Euro-area finance ministers challenged Greece to lay out ideas for a deal with its official creditors, saying they’ll listen without anticipating an immediate accord.

After Germany and Greece took clashing positions in the run-up, ministers met in Brussels on Wednesday to kick off negotiations that will continue next week. Dutch Finance Minister Jeroen Dijsselbloem, who heads the meetings, said the ministers want to hear Greece’s proposals and look for ways to move forward.

“I don’t expect an outcome today,” Dijsselbloem told reporters in Brussels. Extra money “is not on the table right now” and Greece needs to stick to its reform path, he said.

 

Greece’s bailout package will expire this month if the euro area’s most-indebted nation can’t reach a deal with its creditors, risking a cash crunch. Greek Finance Minister Yanis Varoufakis, who met International Monetary Fund Managing Director Christine Lagarde before meeting his 18 euro-area colleagues for the first time, told reporters he’s “confident we’re going to have a very constructive meeting today.”

Asked by a reporter whether Greece’s exit from the euro area is on the table, Varoufakis said: “Of course not.”
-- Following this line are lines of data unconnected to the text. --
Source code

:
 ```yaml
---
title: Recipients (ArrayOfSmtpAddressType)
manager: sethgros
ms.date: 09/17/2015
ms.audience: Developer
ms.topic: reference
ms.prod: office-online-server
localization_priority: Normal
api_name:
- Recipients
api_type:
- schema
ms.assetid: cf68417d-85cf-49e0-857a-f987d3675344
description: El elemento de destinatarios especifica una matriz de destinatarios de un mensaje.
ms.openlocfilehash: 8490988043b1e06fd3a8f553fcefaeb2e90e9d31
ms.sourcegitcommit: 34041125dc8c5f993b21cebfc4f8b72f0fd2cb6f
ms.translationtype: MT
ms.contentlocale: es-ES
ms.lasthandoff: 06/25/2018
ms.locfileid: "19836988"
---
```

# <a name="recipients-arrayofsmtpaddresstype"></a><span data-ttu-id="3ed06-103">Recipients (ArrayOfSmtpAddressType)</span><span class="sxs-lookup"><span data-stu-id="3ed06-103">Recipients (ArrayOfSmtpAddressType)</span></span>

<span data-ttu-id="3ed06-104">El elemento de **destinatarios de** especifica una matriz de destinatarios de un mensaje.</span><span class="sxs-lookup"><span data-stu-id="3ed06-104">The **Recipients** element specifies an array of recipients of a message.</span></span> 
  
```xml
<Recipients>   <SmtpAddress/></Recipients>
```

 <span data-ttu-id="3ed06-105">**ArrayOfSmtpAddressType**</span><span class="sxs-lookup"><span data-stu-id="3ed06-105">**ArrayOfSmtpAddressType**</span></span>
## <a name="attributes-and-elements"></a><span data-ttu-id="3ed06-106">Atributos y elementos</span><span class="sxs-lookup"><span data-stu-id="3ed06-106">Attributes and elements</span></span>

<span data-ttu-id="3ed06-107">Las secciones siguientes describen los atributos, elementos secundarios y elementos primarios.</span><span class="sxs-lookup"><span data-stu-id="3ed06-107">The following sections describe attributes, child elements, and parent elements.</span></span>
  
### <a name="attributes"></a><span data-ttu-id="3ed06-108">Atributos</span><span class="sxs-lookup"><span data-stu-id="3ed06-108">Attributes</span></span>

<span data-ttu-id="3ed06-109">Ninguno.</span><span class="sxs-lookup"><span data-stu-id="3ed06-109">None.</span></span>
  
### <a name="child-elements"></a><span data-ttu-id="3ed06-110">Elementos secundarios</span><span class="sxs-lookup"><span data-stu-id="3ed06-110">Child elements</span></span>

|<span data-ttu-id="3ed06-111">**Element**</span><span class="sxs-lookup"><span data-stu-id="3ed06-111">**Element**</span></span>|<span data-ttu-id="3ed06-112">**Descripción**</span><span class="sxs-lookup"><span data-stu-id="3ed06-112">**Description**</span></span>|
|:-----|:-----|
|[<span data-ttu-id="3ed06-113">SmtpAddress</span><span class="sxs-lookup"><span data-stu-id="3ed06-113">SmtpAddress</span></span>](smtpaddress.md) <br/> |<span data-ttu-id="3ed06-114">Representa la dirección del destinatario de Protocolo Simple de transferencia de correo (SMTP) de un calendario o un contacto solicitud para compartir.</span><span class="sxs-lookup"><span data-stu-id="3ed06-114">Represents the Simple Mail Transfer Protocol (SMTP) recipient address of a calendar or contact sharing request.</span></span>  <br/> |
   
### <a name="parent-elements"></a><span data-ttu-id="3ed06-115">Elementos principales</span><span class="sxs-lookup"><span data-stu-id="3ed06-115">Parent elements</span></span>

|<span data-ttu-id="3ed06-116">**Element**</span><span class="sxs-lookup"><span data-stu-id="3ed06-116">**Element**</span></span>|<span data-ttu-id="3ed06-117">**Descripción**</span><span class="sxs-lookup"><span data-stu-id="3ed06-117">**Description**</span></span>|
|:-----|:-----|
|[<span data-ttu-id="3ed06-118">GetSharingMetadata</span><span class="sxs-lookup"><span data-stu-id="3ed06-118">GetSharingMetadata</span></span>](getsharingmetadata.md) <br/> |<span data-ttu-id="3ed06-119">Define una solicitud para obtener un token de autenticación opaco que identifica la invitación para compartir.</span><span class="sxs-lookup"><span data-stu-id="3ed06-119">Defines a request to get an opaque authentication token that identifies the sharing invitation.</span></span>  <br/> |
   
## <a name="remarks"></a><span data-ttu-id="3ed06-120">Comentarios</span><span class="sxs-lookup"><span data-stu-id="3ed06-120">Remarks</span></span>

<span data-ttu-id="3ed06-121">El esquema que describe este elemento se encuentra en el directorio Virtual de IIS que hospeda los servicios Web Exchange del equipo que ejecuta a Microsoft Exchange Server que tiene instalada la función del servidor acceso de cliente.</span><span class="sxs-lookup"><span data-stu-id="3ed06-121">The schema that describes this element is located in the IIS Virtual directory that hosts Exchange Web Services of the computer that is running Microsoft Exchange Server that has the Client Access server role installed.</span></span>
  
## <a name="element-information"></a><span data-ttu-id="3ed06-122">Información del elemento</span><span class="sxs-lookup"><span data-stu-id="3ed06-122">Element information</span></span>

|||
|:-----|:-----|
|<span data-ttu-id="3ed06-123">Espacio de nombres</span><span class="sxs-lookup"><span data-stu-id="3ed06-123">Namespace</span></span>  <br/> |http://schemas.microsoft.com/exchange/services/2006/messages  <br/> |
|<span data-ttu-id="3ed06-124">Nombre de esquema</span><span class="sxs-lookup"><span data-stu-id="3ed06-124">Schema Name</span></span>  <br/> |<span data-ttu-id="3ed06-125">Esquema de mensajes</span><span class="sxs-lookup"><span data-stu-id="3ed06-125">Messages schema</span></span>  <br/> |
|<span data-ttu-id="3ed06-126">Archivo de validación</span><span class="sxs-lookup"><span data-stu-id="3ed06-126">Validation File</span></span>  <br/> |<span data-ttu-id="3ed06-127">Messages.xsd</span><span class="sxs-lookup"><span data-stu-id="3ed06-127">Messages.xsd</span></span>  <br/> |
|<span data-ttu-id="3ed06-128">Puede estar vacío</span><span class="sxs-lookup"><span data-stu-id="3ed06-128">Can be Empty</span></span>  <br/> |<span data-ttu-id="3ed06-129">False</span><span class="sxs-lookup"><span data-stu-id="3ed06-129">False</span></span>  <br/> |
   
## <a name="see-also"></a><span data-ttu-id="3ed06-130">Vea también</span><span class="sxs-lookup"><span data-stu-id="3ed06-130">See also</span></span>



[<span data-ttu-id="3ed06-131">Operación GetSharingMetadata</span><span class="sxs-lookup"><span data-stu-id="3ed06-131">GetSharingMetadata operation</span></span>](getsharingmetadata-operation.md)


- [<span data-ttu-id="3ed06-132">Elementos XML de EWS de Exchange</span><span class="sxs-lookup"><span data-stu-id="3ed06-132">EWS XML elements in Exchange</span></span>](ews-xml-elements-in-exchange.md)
In Athens, thousands rallied in front of the Greek parliament in support of the government’s anti-austerity stance. Prime Minister Alexis Tsipras posted a photo of the rally on his Twitter account, saying popular protests “across Greece and Europe” are “the source of our strength.”

Greek Proposals

Varoufakis and Deputy Prime Minister Yannis Dragasakis discussed with Lagarde and Dijsselbloem what a bridge financing plan for Greece could include, a Greek government official said.

Greece is seeking a 10 billion-euro ($11.3 billion) deal for bridge financing to allow time for talks about its future aid. Varoufakis was expected to ask for an 8 billion-euro increase in the amount of Treasury bills that Greece is allowed to issue, along with the disbursement of 1.9 billion euros of profits that euro-area central banks made on their Greek bond holdings, according to a Greek government official.

Greece needs to understand that commitments need to be respected, EU Economic Commissioner Pierre Moscovici said before the meeting. Talks need to proceed with “goodwill,” he said, adding it was too soon to discuss technical details.

“Greece’s place is in the euro zone,” Moscovici said.

While German Chancellor Angela Merkel says her goal is to keep Greece in the euro, her finance minister, Wolfgang Schaeuble, insisted that the country’s bailout program expiring this month must be “brought to an orderly conclusion.”

Ending ‘Provocations’

Tsipras’s government will have to negotiate with the IMF, the European Commission and the European Central Bank even if it doesn’t accept the group’s description as the “troika,” Schaeuble said in Brussels.

“This is not about defining red lines, but we have a program,” he said. “And we have extended this program because Greece still has to fulfill some of it. If Greece wants that, one can of course negotiate with the three institutions which we should no longer call the troika, but which is the troika.”

Austrian Finance Minister Hans Joerg Schelling said Greece’s new government should call “an end to provocations” and shift from campaign rhetoric to substantive work.

“We’ll hear the proposals of the Greek government and then see what we can do,” Schaeuble said. “I don’t expect any results today but maybe we’ll set up a procedure.”

The yield on three-year Greek notes jumped 105 basis points to 20.03 percent on Wednesday, while Greece’s ASE stock index lost 4 percent. Tsipras, whose Syriza alliance won elections in January on a platform of ending German-led austerity, is seeking an overhaul of aid conditions that recognizes economic damage caused by the crisis.